● **SUPPLIED MATERIAL**
»»
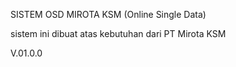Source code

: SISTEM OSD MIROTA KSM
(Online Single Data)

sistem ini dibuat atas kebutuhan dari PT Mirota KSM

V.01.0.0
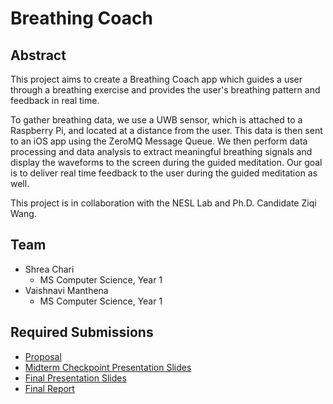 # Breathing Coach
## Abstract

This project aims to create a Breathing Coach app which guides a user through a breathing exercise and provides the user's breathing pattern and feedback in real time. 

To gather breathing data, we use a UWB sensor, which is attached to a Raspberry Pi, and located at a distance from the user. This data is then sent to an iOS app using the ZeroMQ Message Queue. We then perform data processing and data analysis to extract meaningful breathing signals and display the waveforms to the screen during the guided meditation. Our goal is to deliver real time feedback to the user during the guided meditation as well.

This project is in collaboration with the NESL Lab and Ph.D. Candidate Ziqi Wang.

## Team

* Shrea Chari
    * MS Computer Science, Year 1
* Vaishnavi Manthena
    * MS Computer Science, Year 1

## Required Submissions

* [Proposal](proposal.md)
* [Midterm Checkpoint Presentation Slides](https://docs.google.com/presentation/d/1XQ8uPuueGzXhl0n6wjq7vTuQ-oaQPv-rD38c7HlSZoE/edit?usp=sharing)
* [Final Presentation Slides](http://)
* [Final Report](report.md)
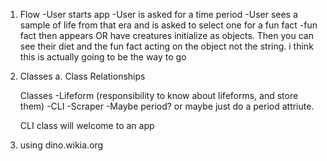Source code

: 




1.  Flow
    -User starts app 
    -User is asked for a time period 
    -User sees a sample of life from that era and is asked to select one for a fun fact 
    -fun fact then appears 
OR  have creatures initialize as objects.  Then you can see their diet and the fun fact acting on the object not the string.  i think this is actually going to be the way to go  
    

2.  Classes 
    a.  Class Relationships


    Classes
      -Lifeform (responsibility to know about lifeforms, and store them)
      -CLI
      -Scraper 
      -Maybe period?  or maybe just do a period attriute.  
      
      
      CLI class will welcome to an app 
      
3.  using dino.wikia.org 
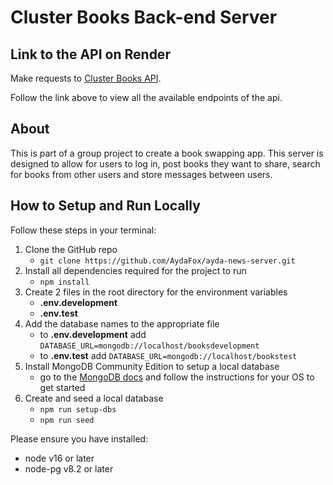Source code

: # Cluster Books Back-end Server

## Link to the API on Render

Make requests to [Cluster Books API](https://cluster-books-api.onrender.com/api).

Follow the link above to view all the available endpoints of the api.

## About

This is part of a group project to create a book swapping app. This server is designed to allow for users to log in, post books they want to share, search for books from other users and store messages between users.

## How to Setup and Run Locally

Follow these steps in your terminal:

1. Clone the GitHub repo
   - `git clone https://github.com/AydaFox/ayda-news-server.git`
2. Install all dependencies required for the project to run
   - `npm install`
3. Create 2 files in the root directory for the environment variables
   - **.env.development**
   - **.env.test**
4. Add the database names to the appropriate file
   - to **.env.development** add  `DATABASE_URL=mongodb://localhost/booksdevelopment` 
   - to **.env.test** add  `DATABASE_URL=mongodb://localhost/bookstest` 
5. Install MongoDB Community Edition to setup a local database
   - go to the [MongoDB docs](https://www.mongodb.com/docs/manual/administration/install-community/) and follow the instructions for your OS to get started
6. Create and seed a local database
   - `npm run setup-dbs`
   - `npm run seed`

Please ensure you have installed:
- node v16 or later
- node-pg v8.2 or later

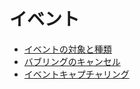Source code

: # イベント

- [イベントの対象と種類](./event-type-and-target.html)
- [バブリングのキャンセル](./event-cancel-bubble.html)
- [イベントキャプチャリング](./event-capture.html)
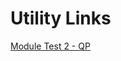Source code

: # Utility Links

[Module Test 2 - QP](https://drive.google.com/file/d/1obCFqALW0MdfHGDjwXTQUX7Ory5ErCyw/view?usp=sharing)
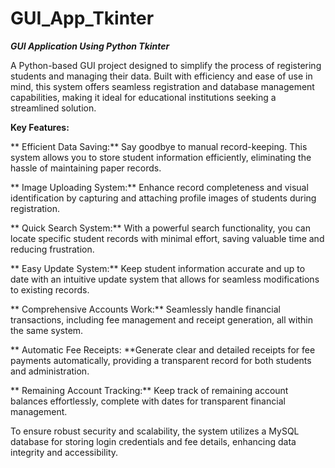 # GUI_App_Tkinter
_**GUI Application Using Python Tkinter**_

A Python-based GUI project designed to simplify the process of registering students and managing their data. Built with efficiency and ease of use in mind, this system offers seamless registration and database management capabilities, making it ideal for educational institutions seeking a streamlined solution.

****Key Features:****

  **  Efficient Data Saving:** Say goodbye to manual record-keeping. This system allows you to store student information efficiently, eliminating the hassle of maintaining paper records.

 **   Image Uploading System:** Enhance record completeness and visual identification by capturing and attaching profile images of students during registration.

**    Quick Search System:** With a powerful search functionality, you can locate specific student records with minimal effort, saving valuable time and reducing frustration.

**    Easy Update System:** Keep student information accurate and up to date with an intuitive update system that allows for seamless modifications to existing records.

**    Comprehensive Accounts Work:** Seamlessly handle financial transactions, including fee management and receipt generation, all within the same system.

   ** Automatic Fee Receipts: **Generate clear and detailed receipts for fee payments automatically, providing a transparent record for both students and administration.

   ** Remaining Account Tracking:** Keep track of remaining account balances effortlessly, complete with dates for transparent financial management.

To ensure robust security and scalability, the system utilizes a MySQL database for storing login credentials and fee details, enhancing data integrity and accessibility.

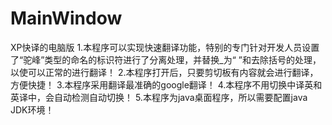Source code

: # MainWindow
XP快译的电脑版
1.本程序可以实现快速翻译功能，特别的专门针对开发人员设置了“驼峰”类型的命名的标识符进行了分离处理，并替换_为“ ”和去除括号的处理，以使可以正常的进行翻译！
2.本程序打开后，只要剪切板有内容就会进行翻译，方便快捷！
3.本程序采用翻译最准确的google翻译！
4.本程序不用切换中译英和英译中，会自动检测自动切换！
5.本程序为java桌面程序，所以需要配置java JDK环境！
««
● **TASK DESCRIPTION**
Search the material for the string "sharing" and show every line that has it.

● **YOUR SOLUTION**
* [Midterm Checkpoint Presentation Slides](https://docs.google.com/presentation/d/1XQ8uPuueGzXhl0n6wjq7vTuQ-oaQPv-rD38c7HlSZoE/edit?usp=sharing)
[Module Test 2 - QP](https://drive.google.com/file/d/1obCFqALW0MdfHGDjwXTQUX7Ory5ErCyw/view?usp=sharing)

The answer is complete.